共鳴
「怒らないって言ったじゃん!」
「怒ってない!」
完全に怒っている。ネームレスにとって最も触れられたくないコンプレックスを土足で踏みにじられたようなものだ、当然のことだろう。
勿論ナナシにはそんなつもりは毛頭ない。
「言っとくが、別にお前のことをバカにしているわけじゃないぞ。っていうか、そこで怒りを覚えるところが、お前が完全適合を使えない理由だ」
「何……?」
ナナシの弁明、説明をネームレスは理解できなかった。ただその真面目なトーンから、彼の言っていることは本当なのだということだけはわかった。だから、どうしようもなくもどかしい。
「どういうことだ………?」
「言葉で言っても意味はないよ。完全適合は心の力だから、心の底から理解しないとな。悩んで悩んで、自分で答えを見つけないと」
「……そういうものか……いや、そういうものだな……」
今度はなんとなくわかった。
そもそもネームレスは今までの人生のほとんどで誰かから教えを受けたことなどなく、自分自身で考え、答えを見つけてきた。自分で勝ち取る大切さを彼は重々知っている。そのことをもっと誇りに思えばいいのだが……。
怒りが収まるなんてレベルを越えて、落ち込み始めたネームレスの姿にナナシも申し訳ない気持ちになる。
「あぁ……うん……あれだ」
「なんだ急に?」
「とりあえず、ただのガリュウって言うんじゃなくて、自分の名前をつけて、“ネームレスガリュウ”って言うようにしろよ。あと、必殺技に名前もつけろ」
「はぁ!?」
また意味がわからなくなった。ナナシとしては真面目なアドバイスだが、ネームレスにはからかわれているようにしか感じない。だから、再び怒りが沸いてきてしまう。

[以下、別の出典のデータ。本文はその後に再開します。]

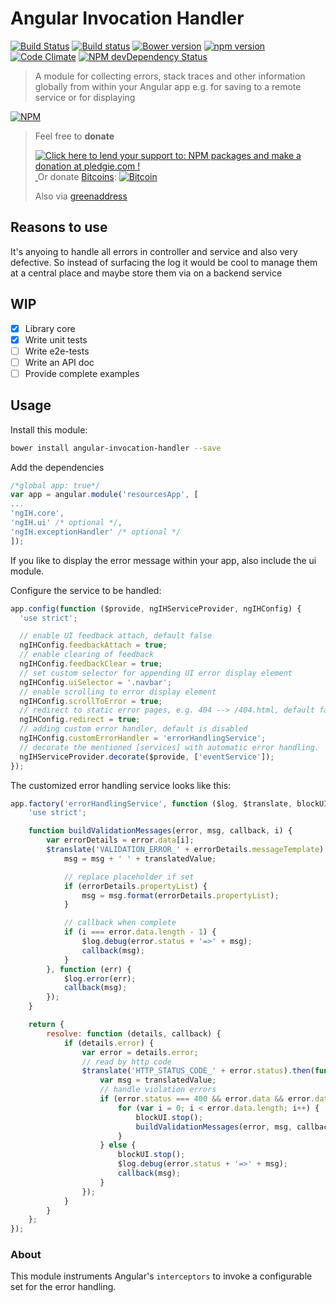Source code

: # Angular Invocation Handler

[![Build Status](https://travis-ci.org/hypery2k/angular-invocation-handler.svg?branch=master)](https://travis-ci.org/hypery2k/angular-invocation-handler)
[![Build status](https://ci.appveyor.com/api/projects/status/qbdypq5n7p4x3i78?svg=true)](https://ci.appveyor.com/project/hypery2k/angular-invocation-handler) [![Bower version](https://badge.fury.io/bo/angular-invocation-handler.svg)](http://badge.fury.io/bo/angular-invocation-handler) [![npm version](https://badge.fury.io/js/angular-invocation-handler.svg)](http://badge.fury.io/js/angular-invocation-handler)
 [![Code Climate](https://codeclimate.com/github/hypery2k/angular-invocation-handler/badges/gpa.svg)](https://codeclimate.com/github/hypery2k/angular-invocation-handler) [![ NPM devDependency Status](https://david-dm.org/hypery2k/angular-invocation-handler/dev-status.svg)](https://david-dm.org/hypery2k/angular-invocation-handler#info=devDependencies)

> A module for collecting errors, stack traces and other information globally from within your Angular app
> e.g. for saving to a remote service or for displaying


[![NPM](https://nodei.co/npm/angular-invocation-handler.png?downloads=true&downloadRank=true&stars=true)](https://nodei.co/npm/angular-invocation-handler/)
 
> Feel free to **donate**
> 
> <a href='https://pledgie.com/campaigns/31915'><img alt='Click here to lend your support to: NPM packages and make a donation at pledgie.com !' src='https://pledgie.com/campaigns/31915.png?skin_name=chrome' border='0' ></a>
> <a target="_blank" href="https://www.paypal.com/cgi-bin/webscr?cmd=_s-xclick&hosted_button_id=JYG6LVEHB59TL">
> <img alt="" border="0" src="https://www.paypalobjects.com/de_DE/DE/i/btn/btn_donateCC_LG.gif"/>
> </img></a>
> Or donate [Bitcoins](bitcoin:3NKtxw1SRYgess5ev4Ri54GekoAgkR213D):
> [![Bitcoin](https://martinreinhardt-online.de/bitcoin.png)](bitcoin:3NKtxw1SRYgess5ev4Ri54GekoAgkR213D)
> 
> Also via [greenaddress](https://greenaddress.it/pay/GA3ZPfh7As3Gc2oP6pQ1njxMij88u/)

## Reasons to use
It's anyoing to handle all errors in controller and service and also very defective.
So instead of surfacing the log it would be cool to manage them at a central place and maybe store them via on a backend service

## WIP
- [x] Library core
- [x] Write unit tests
- [ ] Write e2e-tests
- [ ] Write an API doc
- [ ] Provide complete examples

## Usage

Install this module:

```bash
bower install angular-invocation-handler --save
```

Add the dependencies

```javascript
/*global app: true*/
var app = angular.module('resourcesApp', [
...
'ngIH.core',
'ngIH.ui' /* optional */,
'ngIH.exceptionHandler' /* optional */
]);
```

If you like to display the error message within your app, also include the ui module.

Configure the service to be handled:

```javascript
app.config(function ($provide, ngIHServiceProvider, ngIHConfig) {
  'use strict';

  // enable UI feedback attach, default false
  ngIHConfig.feedbackAttach = true;
  // enable clearing of feedback
  ngIHConfig.feedbackClear = true;
  // set custom selector for appending UI error display element
  ngIHConfig.uiSelector = '.navbar';
  // enable scrolling to error display element
  ngIHConfig.scrollToError = true;
  // redirect to static error pages, e.g. 404 --> /404.html, default false
  ngIHConfig.redirect = true;
  // adding custom error handler, default is disabled
  ngIHConfig.customErrorHandler = 'errorHandlingService';
  // decorate the mentioned [services] with automatic error handling.
  ngIHServiceProvider.decorate($provide, ['eventService']);
});

```

The customized error handling service looks like this:

```javascript
app.factory('errorHandlingService', function ($log, $translate, blockUI) {
    'use strict';

    function buildValidationMessages(error, msg, callback, i) {
        var errorDetails = error.data[i];
        $translate('VALIDATION_ERROR_' + errorDetails.messageTemplate).then(function (translatedValue) {
            msg = msg + ' ' + translatedValue;

            // replace placeholder if set
            if (errorDetails.propertyList) {
                msg = msg.format(errorDetails.propertyList);
            }

            // callback when complete
            if (i === error.data.length - 1) {
                $log.debug(error.status + '=>' + msg);
                callback(msg);
            }
        }, function (err) {
            $log.error(err);
            callback(msg);
        });
    }

    return {
        resolve: function (details, callback) {
            if (details.error) {
                var error = details.error;
                // read by http code
                $translate('HTTP_STATUS_CODE_' + error.status).then(function (translatedValue) {
                    var msg = translatedValue;
                    // handle violation errors
                    if (error.status === 400 && error.data && error.data.length) {
                        for (var i = 0; i < error.data.length; i++) {
                            blockUI.stop();
                            buildValidationMessages(error, msg, callback, i);
                        }
                    } else {
                        blockUI.stop();
                        $log.debug(error.status + '=>' + msg);
                        callback(msg);
                    }
                });
            }
        }
    };
});
```

### About

This module instruments Angular's `interceptors` to invoke a configurable set for the error handling.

「何でそんな恥ずかしいことを俺がしなければいけないのだ!?ナルシストのお前と一緒にするな!!」
「あぁん!?」
ネームレスの言葉は半分は当たっていたが、半分は間違っていた。ナナシは確かにナルシストなところもあるが、それだけで愛機に自分の名前をくっつけたり、必殺技を叫んでいるわけではない。
それこそ科学的な論理の元に行っているのである。
「いいかネームレス!!無知なお前に教えてやる!特級ピースプレイヤーは装着者の好みの色や、形に変えたり、愛称をつけたりすると適合率が上がるってデータがあるんだよ!俺がわざわざ“ナナシガリュウ”なんて言ってるのも、自己と同一化して適合率を上げるためなの!」
「――な!?本当か……?それ?」
「本当」
ショックだった。ネームレスはただのおふざけの一種だと、下らないお遊びだと思っていたことが、きちんとした意味を持っていたことが……。
「じゃあ、必殺技を叫ぶのも……」
「そう。ストーンソーサラーのやり方の応用。呪文だったり、動作だったりを決めて、技を放つと威力や精度が上がるってのも研究で証明されてる。所謂ルーティンってやつ」
「そ、そんな……」
「伊達や酔狂でやってるんじゃないんだよ」
ネームレスは完全に打ちのめされる。自分の無知に嫌気がさしたのはもちろんだが、それ以上にナナシは知っていたという事実……まさに、彼の言っていたことが正しいと突き付けられているようだった。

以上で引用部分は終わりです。